Skip to content

v2.0.140

Choose a tag to compare

@github-actions github-actions released this 06 Jun 15:38
· 20 commits to master since this release

v2.0.140 - truthful upstream cooldowns

What changed

  • IP-level rate-limit burst short-circuiting now carries the real upstream cooldown instead of always telling clients to wait 30 seconds.
  • When Windsurf returns messages like Resets in: 27m12s, the 429 response now uses the same value in Retry-After, error.retry_after_ms, and the user-facing message.
  • Non-stream chat handling now supports the same dependency injection hooks as the stream path, so rate-limit behavior can be covered by behavior tests without starting a real language server.
  • Non-stream Cascade reuse invalidation now also recognizes structured upstream_deadline_exceeded / windsurf_provider_deadline responses, not only the raw upstream error text.
  • README FAQ now separates local RPM limits, upstream free-tier throttling, IP cooldowns, and the upstream ~240s provider deadline.

Context

Issues #176 and #189 showed real upstream cooldowns around 26-30 minutes, but the IP-burst guard surfaced a fixed 30-second retry hint. The guard was already doing the right thing by stopping account burn; this release makes the operator/client-facing cooldown truthful.

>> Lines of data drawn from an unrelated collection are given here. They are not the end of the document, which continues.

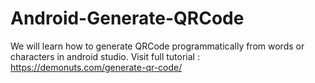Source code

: # Android-Generate-QRCode
We will learn how to generate QRCode programmatically from words or characters in android studio. Visit full tutorial : https://demonuts.com/generate-qr-code/
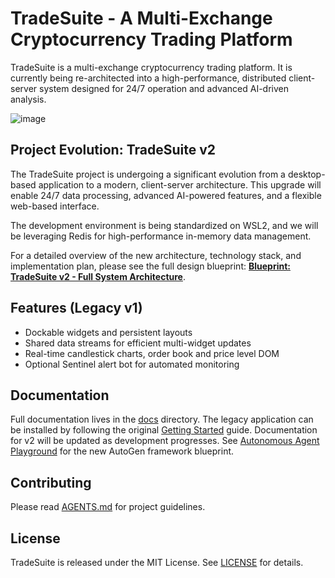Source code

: # TradeSuite - A Multi-Exchange Cryptocurrency Trading Platform

TradeSuite is a multi-exchange cryptocurrency trading platform. It is currently being re-architected into a high-performance, distributed client-server system designed for 24/7 operation and advanced AI-driven analysis.

![image](https://github.com/user-attachments/assets/6f49af6f-3e56-43ce-aba0-24d8aca29b1b)

## Project Evolution: TradeSuite v2

The TradeSuite project is undergoing a significant evolution from a desktop-based application to a modern, client-server architecture. This upgrade will enable 24/7 data processing, advanced AI-powered features, and a flexible web-based interface.

The development environment is being standardized on WSL2, and we will be leveraging Redis for high-performance in-memory data management.

For a detailed overview of the new architecture, technology stack, and implementation plan, please see the full design blueprint: **[Blueprint: TradeSuite v2 - Full System Architecture](docs/design_documents/active_proposals/trade_suite_full_ai_sentinel_integration.md)**.

## Features (Legacy v1)

- Dockable widgets and persistent layouts
- Shared data streams for efficient multi-widget updates
- Real-time candlestick charts, order book and price level DOM
- Optional Sentinel alert bot for automated monitoring

## Documentation

Full documentation lives in the [docs](docs/README.md) directory. The legacy application can be installed by following the original [Getting Started](docs/user_guide/getting_started.md) guide. Documentation for v2 will be updated as development progresses.
See [Autonomous Agent Playground](docs/design_documents/active_proposals/autonomous_agent_playground.md) for the new AutoGen framework blueprint.

## Contributing

Please read [AGENTS.md](AGENTS.md) for project guidelines.

## License

TradeSuite is released under the MIT License. See [LICENSE](LICENSE) for details.
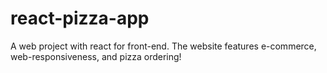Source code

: # react-pizza-app
A web project with react for front-end. The website features e-commerce, web-responsiveness, and pizza ordering!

This does not bypass Windsurf upstream rate limits. It prevents misleading retry timing and reduces repeated hammering during an upstream IP cooldown.

Validation

  • node --test test/rate-limit.test.js
  • npm.cmd run test:release
  • node --test test/stream-error.test.js test/cascade-timeout-invalidation.test.js test/stream-pool-exhausted-error.test.js
  • npm.cmd run test:shard -- 0 4 --timeout-ms=90000
  • npm.cmd run test:shard -- 1 4 --timeout-ms=90000
  • npm.cmd run test:shard -- 2 4 --timeout-ms=90000
  • npm.cmd run test:shard -- 3 4 --timeout-ms=90000